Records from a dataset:
++++++++

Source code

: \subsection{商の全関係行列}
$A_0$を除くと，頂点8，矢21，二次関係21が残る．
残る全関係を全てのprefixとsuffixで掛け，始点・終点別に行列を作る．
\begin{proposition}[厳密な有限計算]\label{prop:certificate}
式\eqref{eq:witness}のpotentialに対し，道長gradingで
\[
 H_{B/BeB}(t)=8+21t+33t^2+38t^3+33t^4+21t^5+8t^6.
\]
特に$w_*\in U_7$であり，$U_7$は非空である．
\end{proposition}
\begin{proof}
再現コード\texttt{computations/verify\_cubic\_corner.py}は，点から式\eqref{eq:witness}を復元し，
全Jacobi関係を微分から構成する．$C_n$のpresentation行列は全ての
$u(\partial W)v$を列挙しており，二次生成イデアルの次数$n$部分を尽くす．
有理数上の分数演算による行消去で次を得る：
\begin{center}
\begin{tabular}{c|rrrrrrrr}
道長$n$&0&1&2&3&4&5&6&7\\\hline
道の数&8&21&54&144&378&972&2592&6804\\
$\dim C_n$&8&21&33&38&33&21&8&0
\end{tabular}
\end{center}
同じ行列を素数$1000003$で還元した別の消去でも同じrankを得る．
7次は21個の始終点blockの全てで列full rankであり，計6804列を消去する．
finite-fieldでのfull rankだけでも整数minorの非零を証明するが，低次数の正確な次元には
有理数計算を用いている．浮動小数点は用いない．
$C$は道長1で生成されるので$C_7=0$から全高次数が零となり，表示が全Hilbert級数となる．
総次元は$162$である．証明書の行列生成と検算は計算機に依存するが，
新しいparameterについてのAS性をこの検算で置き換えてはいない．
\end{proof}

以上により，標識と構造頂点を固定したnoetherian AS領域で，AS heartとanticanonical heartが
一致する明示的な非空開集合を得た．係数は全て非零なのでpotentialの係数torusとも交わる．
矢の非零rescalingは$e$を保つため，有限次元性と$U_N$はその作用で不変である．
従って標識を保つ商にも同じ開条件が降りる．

++++++++

▶ _Work order_:
Extract the entries above verbatim.

▶ _Answer to the problem_:
Source code

: \subsection{商の全関係行列}
$A_0$を除くと，頂点8，矢21，二次関係21が残る．
残る全関係を全てのprefixとsuffixで掛け，始点・終点別に行列を作る．
\begin{proposition}[厳密な有限計算]\label{prop:certificate}
式\eqref{eq:witness}のpotentialに対し，道長gradingで
\[
 H_{B/BeB}(t)=8+21t+33t^2+38t^3+33t^4+21t^5+8t^6.
\]
特に$w_*\in U_7$であり，$U_7$は非空である．
\end{proposition}
\begin{proof}
再現コード\texttt{computations/verify\_cubic\_corner.py}は，点から式\eqref{eq:witness}を復元し，
全Jacobi関係を微分から構成する．$C_n$のpresentation行列は全ての
$u(\partial W)v$を列挙しており，二次生成イデアルの次数$n$部分を尽くす．
有理数上の分数演算による行消去で次を得る：
\begin{center}
\begin{tabular}{c|rrrrrrrr}
道長$n$&0&1&2&3&4&5&6&7\\\hline
道の数&8&21&54&144&378&972&2592&6804\\
$\dim C_n$&8&21&33&38&33&21&8&0
\end{tabular}
\end{center}
同じ行列を素数$1000003$で還元した別の消去でも同じrankを得る．
7次は21個の始終点blockの全てで列full rankであり，計6804列を消去する．
finite-fieldでのfull rankだけでも整数minorの非零を証明するが，低次数の正確な次元には
有理数計算を用いている．浮動小数点は用いない．
$C$は道長1で生成されるので$C_7=0$から全高次数が零となり，表示が全Hilbert級数となる．
総次元は$162$である．証明書の行列生成と検算は計算機に依存するが，
新しいparameterについてのAS性をこの検算で置き換えてはいない．
\end{proof}

以上により，標識と構造頂点を固定したnoetherian AS領域で，AS heartとanticanonical heartが
一致する明示的な非空開集合を得た．係数は全て非零なのでpotentialの係数torusとも交わる．
矢の非零rescalingは$e$を保つため，有限次元性と$U_N$はその作用で不変である．
従って標識を保つ商にも同じ開条件が降りる．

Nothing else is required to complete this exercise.